(TASK OBJECTIVE):
Look through the material below. Return exactly the lines from the one with "- [Accessibility of" through the one with "- [Social Backups](./social_backups.md)", both included.

————

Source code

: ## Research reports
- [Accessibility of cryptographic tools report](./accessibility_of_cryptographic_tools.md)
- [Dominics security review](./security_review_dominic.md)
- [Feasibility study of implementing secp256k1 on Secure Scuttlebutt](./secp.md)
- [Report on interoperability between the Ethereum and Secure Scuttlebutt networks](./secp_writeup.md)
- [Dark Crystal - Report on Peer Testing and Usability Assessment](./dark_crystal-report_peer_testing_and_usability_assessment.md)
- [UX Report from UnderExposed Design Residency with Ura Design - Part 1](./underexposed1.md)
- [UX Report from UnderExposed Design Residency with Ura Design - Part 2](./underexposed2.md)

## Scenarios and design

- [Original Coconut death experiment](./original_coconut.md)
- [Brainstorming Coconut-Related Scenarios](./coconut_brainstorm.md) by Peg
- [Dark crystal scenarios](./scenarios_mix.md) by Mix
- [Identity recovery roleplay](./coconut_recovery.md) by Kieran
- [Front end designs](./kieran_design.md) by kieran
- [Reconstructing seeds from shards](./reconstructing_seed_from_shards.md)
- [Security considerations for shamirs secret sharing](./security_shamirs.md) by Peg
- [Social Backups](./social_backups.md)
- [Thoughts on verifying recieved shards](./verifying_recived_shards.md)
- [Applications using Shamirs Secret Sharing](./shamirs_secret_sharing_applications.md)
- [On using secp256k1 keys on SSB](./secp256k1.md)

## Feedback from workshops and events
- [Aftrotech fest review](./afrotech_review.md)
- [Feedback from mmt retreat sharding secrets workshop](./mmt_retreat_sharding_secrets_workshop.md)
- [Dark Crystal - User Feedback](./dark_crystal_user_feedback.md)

————

(SOLVED PROBLEM):
- [Accessibility of cryptographic tools report](./accessibility_of_cryptographic_tools.md)
- [Dominics security review](./security_review_dominic.md)
- [Feasibility study of implementing secp256k1 on Secure Scuttlebutt](./secp.md)
- [Report on interoperability between the Ethereum and Secure Scuttlebutt networks](./secp_writeup.md)
- [Dark Crystal - Report on Peer Testing and Usability Assessment](./dark_crystal-report_peer_testing_and_usability_assessment.md)
- [UX Report from UnderExposed Design Residency with Ura Design - Part 1](./underexposed1.md)
- [UX Report from UnderExposed Design Residency with Ura Design - Part 2](./underexposed2.md)

## Scenarios and design

- [Original Coconut death experiment](./original_coconut.md)
- [Brainstorming Coconut-Related Scenarios](./coconut_brainstorm.md) by Peg
- [Dark crystal scenarios](./scenarios_mix.md) by Mix
- [Identity recovery roleplay](./coconut_recovery.md) by Kieran
- [Front end designs](./kieran_design.md) by kieran
- [Reconstructing seeds from shards](./reconstructing_seed_from_shards.md)
- [Security considerations for shamirs secret sharing](./security_shamirs.md) by Peg
- [Social Backups](./social_backups.md)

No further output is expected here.